(Saved data entries)
>>>

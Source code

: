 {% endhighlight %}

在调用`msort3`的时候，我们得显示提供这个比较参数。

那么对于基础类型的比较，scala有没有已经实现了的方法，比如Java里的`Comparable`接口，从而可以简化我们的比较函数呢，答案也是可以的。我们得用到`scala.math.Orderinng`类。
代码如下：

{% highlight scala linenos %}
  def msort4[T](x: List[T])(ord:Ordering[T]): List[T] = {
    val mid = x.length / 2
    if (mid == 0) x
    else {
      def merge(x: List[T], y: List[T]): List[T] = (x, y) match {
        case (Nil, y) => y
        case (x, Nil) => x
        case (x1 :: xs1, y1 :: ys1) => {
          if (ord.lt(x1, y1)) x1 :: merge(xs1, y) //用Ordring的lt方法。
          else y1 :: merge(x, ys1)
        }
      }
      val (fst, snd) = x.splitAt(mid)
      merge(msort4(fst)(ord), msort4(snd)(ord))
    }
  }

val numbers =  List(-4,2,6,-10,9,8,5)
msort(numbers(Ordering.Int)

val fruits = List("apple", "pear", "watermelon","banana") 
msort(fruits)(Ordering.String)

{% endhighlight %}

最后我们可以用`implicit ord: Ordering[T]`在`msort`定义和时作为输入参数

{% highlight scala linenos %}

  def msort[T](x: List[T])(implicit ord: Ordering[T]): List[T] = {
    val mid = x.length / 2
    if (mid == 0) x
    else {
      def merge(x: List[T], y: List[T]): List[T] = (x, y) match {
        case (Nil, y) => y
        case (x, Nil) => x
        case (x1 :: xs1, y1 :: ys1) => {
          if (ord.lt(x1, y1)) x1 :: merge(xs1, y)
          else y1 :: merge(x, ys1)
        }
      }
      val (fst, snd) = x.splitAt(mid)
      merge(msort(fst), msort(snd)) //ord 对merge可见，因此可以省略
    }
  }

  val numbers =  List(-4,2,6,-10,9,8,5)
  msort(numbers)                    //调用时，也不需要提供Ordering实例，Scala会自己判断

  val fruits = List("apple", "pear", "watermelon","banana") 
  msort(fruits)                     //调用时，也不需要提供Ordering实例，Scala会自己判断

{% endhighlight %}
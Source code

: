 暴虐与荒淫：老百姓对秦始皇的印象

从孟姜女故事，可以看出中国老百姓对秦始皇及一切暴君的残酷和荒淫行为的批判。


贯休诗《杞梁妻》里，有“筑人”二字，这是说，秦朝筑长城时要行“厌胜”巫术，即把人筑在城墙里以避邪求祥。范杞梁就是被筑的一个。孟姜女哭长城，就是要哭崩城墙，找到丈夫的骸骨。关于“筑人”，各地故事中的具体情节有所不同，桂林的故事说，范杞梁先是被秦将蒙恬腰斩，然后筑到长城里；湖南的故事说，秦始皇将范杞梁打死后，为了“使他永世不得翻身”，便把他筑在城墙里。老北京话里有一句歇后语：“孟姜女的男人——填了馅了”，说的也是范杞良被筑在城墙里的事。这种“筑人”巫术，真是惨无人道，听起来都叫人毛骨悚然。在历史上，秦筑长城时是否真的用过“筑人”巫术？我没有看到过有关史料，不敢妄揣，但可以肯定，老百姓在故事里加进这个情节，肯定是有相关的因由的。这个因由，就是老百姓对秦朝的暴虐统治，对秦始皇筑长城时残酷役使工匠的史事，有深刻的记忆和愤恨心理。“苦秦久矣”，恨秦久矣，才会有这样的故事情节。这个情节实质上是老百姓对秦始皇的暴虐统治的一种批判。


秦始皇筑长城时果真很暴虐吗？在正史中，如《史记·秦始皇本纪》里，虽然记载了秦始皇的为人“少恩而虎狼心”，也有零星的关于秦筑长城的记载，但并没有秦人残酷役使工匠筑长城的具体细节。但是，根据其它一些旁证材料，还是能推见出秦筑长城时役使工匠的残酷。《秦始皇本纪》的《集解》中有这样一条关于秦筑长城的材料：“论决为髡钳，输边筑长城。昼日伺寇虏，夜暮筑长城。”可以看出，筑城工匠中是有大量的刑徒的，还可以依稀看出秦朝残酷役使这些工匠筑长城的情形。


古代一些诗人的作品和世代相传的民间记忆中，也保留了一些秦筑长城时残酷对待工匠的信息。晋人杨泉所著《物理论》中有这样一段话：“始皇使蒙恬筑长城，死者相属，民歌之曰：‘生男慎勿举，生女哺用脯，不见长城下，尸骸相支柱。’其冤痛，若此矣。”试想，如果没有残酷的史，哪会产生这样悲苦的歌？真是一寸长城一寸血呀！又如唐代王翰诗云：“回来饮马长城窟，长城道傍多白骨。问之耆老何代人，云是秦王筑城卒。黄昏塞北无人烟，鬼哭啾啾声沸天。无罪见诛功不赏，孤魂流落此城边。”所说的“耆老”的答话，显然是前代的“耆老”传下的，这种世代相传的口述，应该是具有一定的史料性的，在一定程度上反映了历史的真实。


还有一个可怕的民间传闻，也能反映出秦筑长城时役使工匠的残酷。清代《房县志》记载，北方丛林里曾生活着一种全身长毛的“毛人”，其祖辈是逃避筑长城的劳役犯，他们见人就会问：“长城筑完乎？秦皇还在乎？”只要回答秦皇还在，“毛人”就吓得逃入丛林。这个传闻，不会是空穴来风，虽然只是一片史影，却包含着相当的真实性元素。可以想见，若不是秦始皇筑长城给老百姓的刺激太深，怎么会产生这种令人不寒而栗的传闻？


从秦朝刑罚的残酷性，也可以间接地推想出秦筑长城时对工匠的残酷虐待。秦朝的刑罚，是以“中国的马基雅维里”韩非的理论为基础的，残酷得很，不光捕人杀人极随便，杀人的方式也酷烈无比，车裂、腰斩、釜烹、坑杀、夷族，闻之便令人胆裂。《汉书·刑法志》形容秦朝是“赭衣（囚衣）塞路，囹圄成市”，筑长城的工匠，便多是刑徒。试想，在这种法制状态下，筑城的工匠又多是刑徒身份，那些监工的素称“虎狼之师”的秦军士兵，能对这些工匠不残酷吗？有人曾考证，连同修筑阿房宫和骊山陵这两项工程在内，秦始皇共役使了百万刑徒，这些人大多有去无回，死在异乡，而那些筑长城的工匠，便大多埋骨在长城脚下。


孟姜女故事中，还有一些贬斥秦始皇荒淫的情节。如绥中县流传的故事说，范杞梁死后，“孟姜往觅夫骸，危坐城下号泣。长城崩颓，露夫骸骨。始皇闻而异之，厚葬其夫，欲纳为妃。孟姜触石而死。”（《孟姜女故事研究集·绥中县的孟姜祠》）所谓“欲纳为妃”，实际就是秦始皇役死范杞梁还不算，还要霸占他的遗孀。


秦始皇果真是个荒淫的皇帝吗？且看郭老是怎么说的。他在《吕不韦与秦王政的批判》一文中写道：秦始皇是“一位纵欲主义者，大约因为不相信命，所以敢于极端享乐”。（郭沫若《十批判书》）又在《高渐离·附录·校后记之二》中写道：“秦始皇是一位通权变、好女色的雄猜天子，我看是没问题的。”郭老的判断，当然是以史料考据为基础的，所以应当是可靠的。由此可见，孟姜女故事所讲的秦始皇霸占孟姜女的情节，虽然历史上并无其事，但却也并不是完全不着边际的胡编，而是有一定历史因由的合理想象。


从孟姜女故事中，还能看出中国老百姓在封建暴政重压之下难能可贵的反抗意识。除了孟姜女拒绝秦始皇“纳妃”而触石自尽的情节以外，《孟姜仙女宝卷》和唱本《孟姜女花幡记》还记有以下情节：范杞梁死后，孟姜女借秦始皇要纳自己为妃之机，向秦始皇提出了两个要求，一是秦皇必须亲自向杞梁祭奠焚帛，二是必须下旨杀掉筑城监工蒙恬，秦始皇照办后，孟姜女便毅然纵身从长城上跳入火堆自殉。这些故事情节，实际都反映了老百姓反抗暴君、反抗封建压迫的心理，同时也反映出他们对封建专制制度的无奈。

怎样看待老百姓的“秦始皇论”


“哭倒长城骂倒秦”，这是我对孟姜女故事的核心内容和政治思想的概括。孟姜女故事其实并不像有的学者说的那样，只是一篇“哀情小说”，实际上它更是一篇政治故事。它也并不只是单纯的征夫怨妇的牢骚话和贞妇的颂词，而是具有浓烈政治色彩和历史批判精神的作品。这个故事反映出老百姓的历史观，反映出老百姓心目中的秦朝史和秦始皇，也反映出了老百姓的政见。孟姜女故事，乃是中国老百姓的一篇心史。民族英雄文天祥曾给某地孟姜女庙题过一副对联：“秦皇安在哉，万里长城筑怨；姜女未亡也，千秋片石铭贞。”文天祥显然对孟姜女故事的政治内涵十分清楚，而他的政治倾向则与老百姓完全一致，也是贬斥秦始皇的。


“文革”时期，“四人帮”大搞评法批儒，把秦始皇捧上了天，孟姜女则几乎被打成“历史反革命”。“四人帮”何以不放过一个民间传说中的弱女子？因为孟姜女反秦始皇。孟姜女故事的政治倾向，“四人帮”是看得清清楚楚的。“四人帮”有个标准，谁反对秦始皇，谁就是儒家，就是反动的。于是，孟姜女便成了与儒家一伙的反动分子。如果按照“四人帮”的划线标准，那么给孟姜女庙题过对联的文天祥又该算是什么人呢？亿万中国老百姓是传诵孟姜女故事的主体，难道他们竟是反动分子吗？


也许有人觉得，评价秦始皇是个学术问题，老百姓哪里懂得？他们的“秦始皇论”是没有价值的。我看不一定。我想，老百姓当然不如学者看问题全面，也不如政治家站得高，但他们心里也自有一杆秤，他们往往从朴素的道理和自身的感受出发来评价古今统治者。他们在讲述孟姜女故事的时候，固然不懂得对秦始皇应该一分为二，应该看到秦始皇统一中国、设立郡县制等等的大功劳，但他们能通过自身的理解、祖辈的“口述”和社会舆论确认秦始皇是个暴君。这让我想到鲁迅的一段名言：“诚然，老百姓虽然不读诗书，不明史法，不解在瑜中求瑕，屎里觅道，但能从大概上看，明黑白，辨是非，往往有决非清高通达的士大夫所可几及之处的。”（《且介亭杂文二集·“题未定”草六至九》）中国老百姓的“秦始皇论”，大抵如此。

<<<

-- EXERCISE AIM --
Among the lines of the entries, count those containing the string "秦始皇论" and give only the number.

-- FINISHED TASK --
2